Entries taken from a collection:
==================================================

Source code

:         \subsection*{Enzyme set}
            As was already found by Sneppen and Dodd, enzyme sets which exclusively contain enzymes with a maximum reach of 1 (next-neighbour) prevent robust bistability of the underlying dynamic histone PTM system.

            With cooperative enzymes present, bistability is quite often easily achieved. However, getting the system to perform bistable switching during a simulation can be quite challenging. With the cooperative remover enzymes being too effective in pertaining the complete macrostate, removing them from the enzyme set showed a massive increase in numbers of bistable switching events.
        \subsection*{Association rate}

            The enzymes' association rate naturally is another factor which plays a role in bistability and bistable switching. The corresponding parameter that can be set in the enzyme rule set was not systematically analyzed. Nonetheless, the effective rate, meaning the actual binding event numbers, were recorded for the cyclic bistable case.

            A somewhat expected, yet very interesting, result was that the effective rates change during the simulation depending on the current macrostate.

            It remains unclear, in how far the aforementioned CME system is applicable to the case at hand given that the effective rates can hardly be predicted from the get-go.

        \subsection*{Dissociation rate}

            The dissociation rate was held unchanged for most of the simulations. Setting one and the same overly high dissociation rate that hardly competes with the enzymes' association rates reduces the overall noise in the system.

==================================================

> [Brief]:
Repeat each entry above exactly as it appears.

> [Exercise answer]:
Source code

:         \subsection*{Enzyme set}
            As was already found by Sneppen and Dodd, enzyme sets which exclusively contain enzymes with a maximum reach of 1 (next-neighbour) prevent robust bistability of the underlying dynamic histone PTM system.

            With cooperative enzymes present, bistability is quite often easily achieved. However, getting the system to perform bistable switching during a simulation can be quite challenging. With the cooperative remover enzymes being too effective in pertaining the complete macrostate, removing them from the enzyme set showed a massive increase in numbers of bistable switching events.
        \subsection*{Association rate}

            The enzymes' association rate naturally is another factor which plays a role in bistability and bistable switching. The corresponding parameter that can be set in the enzyme rule set was not systematically analyzed. Nonetheless, the effective rate, meaning the actual binding event numbers, were recorded for the cyclic bistable case.

            A somewhat expected, yet very interesting, result was that the effective rates change during the simulation depending on the current macrostate.

            It remains unclear, in how far the aforementioned CME system is applicable to the case at hand given that the effective rates can hardly be predicted from the get-go.

        \subsection*{Dissociation rate}

            The dissociation rate was held unchanged for most of the simulations. Setting one and the same overly high dissociation rate that hardly competes with the enzymes' association rates reduces the overall noise in the system.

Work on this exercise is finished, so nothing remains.